Only two days! Like the Battle of Waterloo, it was going to be a close-run affair. More than ever now he realised how much she meant to him, and there were moments when it seemed to him that she, too, had begun to understand. That night on the terrace seemed somehow to have changed their relationship. He thought he had got closer to her—they were in touch. Before she had been frank, cheerful, unembarrassed; now he noticed a constraint in her manner, a curious shyness. There was a barrier between them, but it was not the old barrier. He had ceased to be one of a crowd.

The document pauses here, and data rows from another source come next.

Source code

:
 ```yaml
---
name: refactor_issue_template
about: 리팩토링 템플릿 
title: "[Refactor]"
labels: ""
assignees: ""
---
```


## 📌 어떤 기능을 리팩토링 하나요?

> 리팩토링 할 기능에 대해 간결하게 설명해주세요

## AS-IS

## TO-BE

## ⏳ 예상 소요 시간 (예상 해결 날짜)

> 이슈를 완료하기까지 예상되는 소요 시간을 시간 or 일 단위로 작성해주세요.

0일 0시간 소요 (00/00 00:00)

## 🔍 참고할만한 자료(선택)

But it was a race against time. The first day slipped by, a blank, and the second, till now it was but a matter of hours. The last afternoon had come.

Not even Mr. Samuel Galer, of Dodson’s Private Inquiry Agency, could have kept a more unflagging watch than did Jimmy during those hours. There was no rehearsal that afternoon, and the members of the company, in various stages of nervous collapse, strayed distractedly about the grounds. First one, then another, would seize upon Molly, while Jimmy, watching from afar, cursed their pertinacity.

At last she wandered off alone, and Jimmy quitting his ambush, followed.

She walked in the direction of the lake. It had been a terribly hot, oppressive afternoon. There was thunder in the air. Through the trees the lake glistened invitingly.

She was standing at the water’s edge when Jimmy came up. Her back was turned. She was rocking with her foot a Canadian canoe that lay alongside the bank. She started as he spoke. His feet on the soft turf had made no sound.

“Can I take you out on the lake?” he said.

She did not answer for a moment. She was plainly confused.

“I’m sorry,” she said. “I—I’m waiting for Lord Dreever.”

Jimmy saw that she was nervous. There was tension in the air. She was looking away from him, out across the lake, and her face was flushed.